Tuesday, September 28, 2004

Anglicans tell US Church to 'repent' over gay bishop

(see this report below from the English Daily Telegraph and then see my comments)

Anglicans tell US Church to 'repent' over gay bishop
By Elizabeth Day
(Filed: 26/09/2004 for Daily Telegraph 27th)

One member of the commission, the Archbishop of Kaduna, Josiah Iduwo-Fearon, of the Anglican Church of Nigeria, last week compared the American church to a misbehaving child that had to be taught a lesson. The archbishop, who has never before spoken publicly on the issue, said that the American Church would have to admit that the consecration had been harmful to the overall interests of worldwide Anglicanism, or face suspension.

He said that the 17-strong Lambeth Commission, set up last October to seek ways of maintaining the Anglican Communion that was divided between evangelicals and liberals over the issue, had agreed that the only way forward was for the Episcopalians to apologise for their actions.

"The thrust of our concerns is that our communion is a family and if you have a family there has to be give and take for us to keep the family together," he told The Sunday Telegraph.

"That is what we are expecting and we hope that the American Church will be willing to behave the way members of the family should behave.

"If you've done what is not acceptable to the other members of the family, why don't you consider the overall interest? [I would say to them] For the sake of our communion, accept what we are offering.

"I believe that the American Church will do this for the sake of the family and to make the ministry of the Archbishop of Canterbury less stressful," the archbishop said.

"Personally, I would not want anything to break up this communion but there are parameters, there are limits to what a member can do - for instance the consecration.

"Since this has been flouted, there has to be an acceptance [by the American Church] of what we've done has not been accepted by the family, we are sorry, therefore where do we go from here?"

The archbishop called for the American Church to "retract" its ordination of Bishop Robinson. "I believe that the American Church's leadership will recognise the need for this beautiful communion to stay together and retract," he said.

"I'm hoping and praying that they will try to persuade their membership that the more we're together, the better."

The archbishop conceded that if the Episcopalian Church did not accept the commission's findings, to be published on October 18, it would be "difficult" to proceed.



Comment:

If the above is substantially true, and that an African Archbishop (and the Eames Commission or parts of it) actually believe that for the ECUSA to apologise for the introduction of the LesBiGay agenda and to remove the offending bishop is sufficient, then I see a bleak future for the Anglican Way.

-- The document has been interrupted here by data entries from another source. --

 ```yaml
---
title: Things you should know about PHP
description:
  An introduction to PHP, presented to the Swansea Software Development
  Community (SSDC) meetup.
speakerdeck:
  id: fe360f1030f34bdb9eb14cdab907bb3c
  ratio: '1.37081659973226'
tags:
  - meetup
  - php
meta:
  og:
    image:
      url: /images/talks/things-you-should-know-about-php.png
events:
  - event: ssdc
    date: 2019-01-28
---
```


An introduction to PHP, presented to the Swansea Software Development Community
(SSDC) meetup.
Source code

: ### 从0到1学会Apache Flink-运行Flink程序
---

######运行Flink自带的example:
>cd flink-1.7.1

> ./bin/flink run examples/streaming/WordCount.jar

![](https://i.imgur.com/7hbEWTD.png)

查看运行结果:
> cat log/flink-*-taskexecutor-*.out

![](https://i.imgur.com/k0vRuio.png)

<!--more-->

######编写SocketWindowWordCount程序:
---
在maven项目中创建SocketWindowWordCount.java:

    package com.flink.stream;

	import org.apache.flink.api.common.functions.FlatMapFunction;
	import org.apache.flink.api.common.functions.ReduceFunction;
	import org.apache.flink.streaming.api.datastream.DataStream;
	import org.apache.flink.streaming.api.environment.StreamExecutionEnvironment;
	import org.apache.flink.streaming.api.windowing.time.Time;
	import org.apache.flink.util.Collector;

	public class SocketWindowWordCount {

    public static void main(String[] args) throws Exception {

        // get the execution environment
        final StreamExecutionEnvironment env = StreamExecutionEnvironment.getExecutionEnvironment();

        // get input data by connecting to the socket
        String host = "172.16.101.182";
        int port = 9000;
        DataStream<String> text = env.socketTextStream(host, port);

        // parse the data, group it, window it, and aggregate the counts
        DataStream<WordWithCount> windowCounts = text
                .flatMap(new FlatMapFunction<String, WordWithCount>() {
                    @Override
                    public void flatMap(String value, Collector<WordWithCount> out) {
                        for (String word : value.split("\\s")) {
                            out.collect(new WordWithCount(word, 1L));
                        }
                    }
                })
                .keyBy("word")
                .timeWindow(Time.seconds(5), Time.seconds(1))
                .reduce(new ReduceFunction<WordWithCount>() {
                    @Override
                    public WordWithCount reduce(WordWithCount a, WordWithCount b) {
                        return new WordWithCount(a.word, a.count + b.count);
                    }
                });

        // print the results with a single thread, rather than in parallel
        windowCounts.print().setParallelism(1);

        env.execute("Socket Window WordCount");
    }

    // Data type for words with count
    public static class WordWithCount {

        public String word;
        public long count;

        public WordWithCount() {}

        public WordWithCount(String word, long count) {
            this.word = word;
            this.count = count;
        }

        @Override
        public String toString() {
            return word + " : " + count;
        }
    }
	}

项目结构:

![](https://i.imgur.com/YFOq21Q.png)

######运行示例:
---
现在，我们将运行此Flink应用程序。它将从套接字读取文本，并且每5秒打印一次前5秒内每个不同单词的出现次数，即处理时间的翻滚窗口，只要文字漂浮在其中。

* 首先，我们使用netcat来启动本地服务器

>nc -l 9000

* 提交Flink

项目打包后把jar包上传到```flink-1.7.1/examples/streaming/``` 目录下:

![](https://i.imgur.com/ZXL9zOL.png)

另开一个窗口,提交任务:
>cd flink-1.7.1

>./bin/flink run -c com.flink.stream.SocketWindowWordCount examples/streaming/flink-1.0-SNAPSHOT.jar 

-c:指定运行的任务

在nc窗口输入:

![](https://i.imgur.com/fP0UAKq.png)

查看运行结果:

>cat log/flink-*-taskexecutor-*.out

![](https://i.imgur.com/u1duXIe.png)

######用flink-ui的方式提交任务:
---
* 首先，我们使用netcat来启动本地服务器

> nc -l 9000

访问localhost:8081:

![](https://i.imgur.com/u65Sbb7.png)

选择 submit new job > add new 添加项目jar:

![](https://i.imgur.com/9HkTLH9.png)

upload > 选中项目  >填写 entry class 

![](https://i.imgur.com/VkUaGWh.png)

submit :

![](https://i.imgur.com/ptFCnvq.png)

The LesBiGay business is a major presenting problem, one of several such problems in the ECUSA, and what needs putting right and curing in the long term is the underlying disease. For the ECUSA to go back to a pre-August 2003 position in terms of its worship, doctrine and discipline, and thereby to be rid of the offending bishop and regulations supportive of same-sex blessings, is for it to step back into the very same apostasy that was actually multiplied by the Robinson consecration!

Dealing with a presenting problem may bring temporary relief; but, in the case of the ECUSA, it will NOT cause a return to a biblically-based, orthodox worship, doctrine and discipline and it may deceive thousands in the USA and millions worldwide that a cure has been applied to the disease -- which will be a tragedy!

If the Commission has not seen clearly that the Robinson affair is only a presenting problem, pointing to the rejection of the God and Father of our Lord Jesus Christ and His Revelation, Worship, Doctrine and Discipline, then one must be pessimistic about the value of the Anglican Communion and about its commitment to the historic Anglican Way. Not an apology but repentance for forsaking the LIVING GOD, the LORD, is what is surely needed!